**What is being asked**
The entries below contain a line with "Associate – Computer" and a line with "stipends – Computer". Quote exactly those two lines and all lines between them.

**Entries supplied**
== Segment start ==

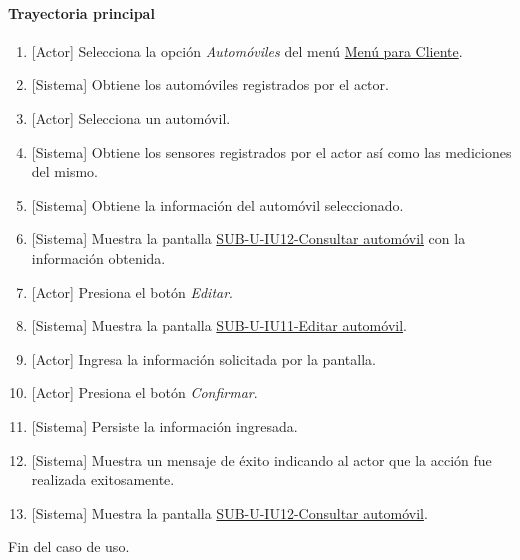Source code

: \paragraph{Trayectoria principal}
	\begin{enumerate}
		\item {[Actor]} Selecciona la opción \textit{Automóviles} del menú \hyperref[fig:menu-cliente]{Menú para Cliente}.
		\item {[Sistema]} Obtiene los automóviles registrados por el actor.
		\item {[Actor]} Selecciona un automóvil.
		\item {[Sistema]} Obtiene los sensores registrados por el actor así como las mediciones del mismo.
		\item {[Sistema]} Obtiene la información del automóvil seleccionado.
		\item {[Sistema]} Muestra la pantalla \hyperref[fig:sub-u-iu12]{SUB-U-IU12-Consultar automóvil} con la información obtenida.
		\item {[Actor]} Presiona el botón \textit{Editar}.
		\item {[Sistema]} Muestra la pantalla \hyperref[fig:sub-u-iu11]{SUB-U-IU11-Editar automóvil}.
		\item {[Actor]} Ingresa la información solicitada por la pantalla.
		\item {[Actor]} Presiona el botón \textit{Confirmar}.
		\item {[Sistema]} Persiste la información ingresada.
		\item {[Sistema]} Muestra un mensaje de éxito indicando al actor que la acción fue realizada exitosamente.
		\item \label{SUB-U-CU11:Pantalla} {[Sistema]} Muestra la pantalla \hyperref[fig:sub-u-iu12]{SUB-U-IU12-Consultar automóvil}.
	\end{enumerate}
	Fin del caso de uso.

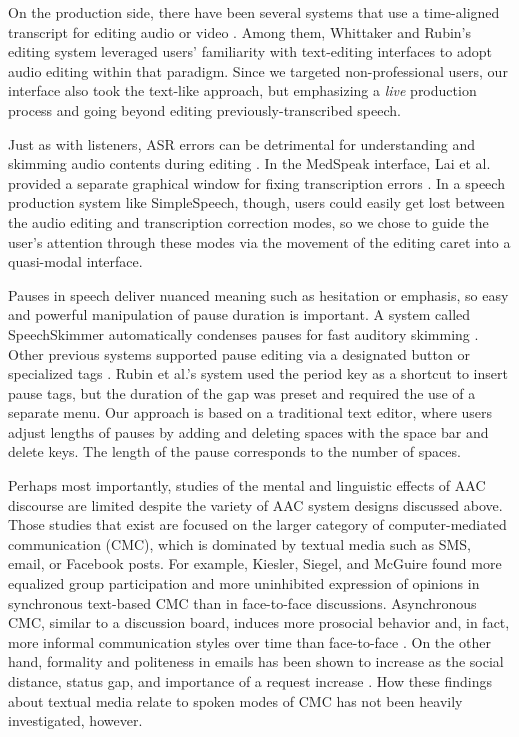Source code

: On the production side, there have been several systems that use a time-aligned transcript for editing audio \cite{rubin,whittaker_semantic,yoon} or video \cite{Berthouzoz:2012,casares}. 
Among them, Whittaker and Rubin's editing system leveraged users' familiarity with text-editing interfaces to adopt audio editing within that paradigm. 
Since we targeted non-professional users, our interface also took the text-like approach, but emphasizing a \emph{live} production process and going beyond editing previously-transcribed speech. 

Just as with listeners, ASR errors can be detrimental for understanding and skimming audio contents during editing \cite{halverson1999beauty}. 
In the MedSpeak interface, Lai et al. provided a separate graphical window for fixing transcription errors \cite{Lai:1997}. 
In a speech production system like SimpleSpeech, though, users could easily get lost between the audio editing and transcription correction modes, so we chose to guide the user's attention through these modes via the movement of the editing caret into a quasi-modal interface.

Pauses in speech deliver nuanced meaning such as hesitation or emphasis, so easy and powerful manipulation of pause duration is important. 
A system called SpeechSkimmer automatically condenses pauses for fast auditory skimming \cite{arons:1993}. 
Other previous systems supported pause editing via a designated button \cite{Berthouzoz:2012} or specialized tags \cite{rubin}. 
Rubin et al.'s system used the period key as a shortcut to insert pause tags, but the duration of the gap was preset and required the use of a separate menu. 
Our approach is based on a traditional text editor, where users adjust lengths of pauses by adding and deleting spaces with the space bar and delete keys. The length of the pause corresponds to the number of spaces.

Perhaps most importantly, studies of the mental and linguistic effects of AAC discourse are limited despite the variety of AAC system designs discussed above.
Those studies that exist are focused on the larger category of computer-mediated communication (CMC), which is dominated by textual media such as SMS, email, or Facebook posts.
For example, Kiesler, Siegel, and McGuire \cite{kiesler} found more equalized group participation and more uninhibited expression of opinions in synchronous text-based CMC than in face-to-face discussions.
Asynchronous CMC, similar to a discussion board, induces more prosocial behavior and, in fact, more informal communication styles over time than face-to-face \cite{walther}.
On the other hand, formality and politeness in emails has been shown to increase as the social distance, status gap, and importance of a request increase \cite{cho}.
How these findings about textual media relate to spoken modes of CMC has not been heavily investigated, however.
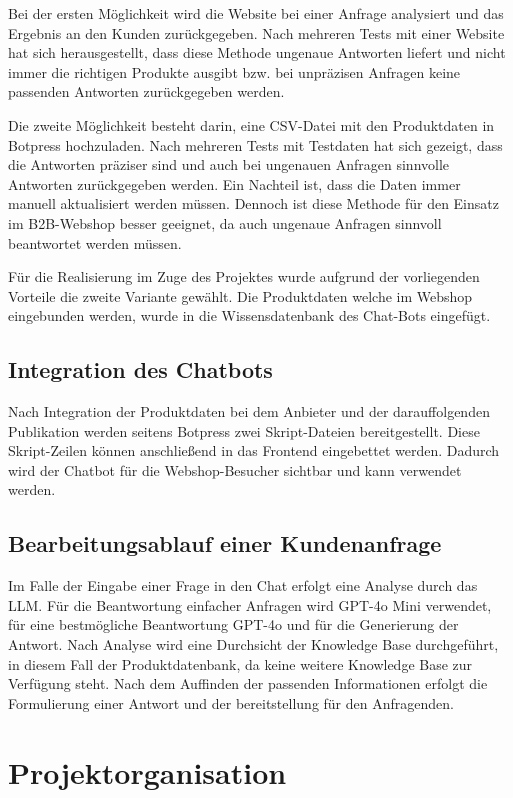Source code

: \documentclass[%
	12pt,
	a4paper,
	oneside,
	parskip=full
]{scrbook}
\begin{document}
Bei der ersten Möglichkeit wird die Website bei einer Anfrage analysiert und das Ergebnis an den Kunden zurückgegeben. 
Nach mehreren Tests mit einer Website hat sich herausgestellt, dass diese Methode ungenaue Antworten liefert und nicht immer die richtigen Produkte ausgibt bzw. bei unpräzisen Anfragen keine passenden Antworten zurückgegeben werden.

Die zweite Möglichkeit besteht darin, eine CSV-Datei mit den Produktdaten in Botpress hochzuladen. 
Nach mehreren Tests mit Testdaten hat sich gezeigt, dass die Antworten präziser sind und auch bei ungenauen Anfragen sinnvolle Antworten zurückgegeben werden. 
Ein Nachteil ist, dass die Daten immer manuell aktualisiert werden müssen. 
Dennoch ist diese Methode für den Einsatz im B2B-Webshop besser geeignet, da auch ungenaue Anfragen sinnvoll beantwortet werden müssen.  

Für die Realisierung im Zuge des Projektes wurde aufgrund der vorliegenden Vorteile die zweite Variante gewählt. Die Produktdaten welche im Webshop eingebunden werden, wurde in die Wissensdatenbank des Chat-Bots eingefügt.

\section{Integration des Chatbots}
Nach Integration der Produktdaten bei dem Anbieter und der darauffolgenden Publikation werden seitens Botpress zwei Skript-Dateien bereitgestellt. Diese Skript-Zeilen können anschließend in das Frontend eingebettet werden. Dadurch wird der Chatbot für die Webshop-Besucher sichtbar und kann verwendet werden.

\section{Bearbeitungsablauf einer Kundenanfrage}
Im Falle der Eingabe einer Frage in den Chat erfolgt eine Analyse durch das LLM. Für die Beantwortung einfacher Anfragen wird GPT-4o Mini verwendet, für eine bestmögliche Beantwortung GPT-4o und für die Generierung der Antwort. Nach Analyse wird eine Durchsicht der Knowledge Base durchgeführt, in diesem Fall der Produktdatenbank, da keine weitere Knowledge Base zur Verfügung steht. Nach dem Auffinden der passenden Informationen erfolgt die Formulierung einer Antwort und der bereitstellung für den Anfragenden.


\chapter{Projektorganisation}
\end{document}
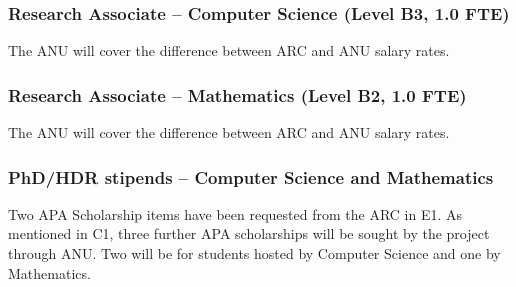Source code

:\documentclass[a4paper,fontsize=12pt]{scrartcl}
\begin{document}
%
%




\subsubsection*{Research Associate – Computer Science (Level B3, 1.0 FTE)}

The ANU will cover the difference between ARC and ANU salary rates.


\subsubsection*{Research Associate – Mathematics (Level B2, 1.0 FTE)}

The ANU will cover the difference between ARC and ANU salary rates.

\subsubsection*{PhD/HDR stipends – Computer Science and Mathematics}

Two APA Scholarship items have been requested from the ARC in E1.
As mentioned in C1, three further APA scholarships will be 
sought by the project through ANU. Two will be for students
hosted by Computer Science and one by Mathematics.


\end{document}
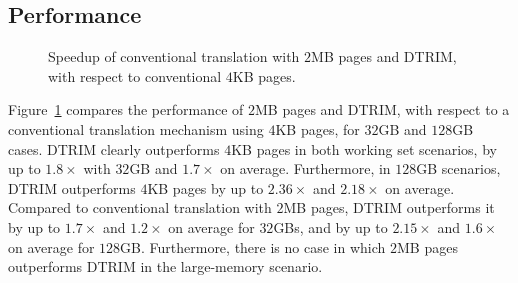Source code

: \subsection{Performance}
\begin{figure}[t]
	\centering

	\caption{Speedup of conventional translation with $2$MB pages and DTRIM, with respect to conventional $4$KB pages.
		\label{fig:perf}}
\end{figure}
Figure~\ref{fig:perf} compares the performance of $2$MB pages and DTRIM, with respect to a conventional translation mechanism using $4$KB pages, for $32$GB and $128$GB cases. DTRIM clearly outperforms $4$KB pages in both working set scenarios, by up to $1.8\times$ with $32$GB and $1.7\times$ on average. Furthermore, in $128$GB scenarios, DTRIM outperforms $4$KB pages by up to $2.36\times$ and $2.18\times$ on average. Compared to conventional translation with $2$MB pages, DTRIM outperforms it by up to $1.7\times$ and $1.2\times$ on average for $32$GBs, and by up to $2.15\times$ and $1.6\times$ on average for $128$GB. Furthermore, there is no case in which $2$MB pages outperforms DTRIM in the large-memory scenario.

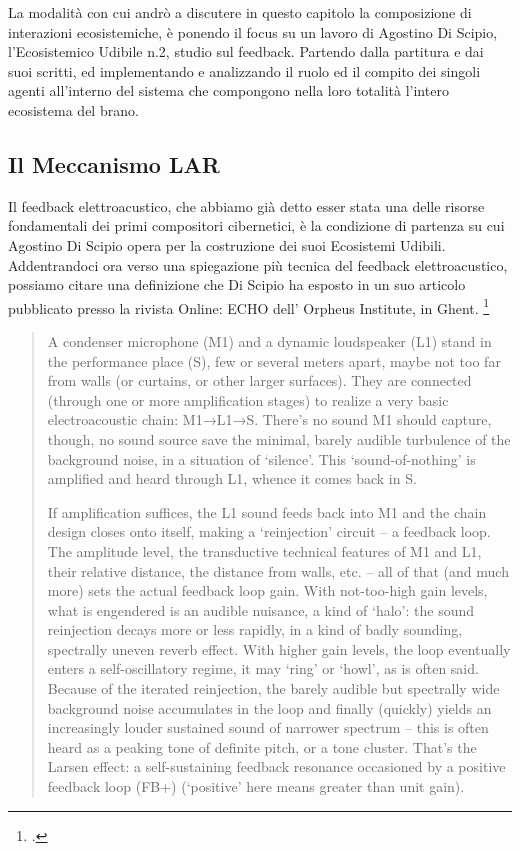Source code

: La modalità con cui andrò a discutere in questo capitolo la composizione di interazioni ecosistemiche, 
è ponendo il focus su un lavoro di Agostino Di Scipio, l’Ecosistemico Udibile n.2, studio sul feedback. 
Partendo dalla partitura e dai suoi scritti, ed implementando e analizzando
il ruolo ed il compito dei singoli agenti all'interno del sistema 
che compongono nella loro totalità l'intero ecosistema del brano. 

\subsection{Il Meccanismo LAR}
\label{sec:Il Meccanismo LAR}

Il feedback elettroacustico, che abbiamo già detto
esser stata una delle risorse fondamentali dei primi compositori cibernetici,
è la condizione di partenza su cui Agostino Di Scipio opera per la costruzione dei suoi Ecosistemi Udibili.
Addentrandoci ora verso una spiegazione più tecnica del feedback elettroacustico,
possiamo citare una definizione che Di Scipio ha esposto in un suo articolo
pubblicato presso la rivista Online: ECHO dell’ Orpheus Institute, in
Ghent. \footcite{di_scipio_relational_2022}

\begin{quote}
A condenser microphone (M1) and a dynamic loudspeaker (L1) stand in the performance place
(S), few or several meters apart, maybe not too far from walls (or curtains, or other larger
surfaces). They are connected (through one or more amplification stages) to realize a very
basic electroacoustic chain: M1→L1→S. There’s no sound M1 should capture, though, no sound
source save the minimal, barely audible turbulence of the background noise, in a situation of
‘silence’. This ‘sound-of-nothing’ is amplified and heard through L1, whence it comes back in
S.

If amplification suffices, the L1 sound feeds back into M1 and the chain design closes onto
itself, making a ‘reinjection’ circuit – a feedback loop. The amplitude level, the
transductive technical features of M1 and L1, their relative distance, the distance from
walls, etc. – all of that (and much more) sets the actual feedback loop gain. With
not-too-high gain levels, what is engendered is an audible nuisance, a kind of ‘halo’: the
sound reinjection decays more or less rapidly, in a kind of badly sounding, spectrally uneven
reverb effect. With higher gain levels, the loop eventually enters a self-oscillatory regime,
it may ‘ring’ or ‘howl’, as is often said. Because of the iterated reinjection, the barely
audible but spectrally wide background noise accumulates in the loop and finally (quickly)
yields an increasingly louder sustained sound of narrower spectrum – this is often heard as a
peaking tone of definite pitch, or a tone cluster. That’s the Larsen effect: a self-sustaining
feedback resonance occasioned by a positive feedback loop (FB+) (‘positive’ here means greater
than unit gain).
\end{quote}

== Segment end ==

**Exercise solution**
\subsubsection*{Research Associate – Computer Science (Level B3, 1.0 FTE)}

The ANU will cover the difference between ARC and ANU salary rates.


\subsubsection*{Research Associate – Mathematics (Level B2, 1.0 FTE)}

The ANU will cover the difference between ARC and ANU salary rates.

\subsubsection*{PhD/HDR stipends – Computer Science and Mathematics}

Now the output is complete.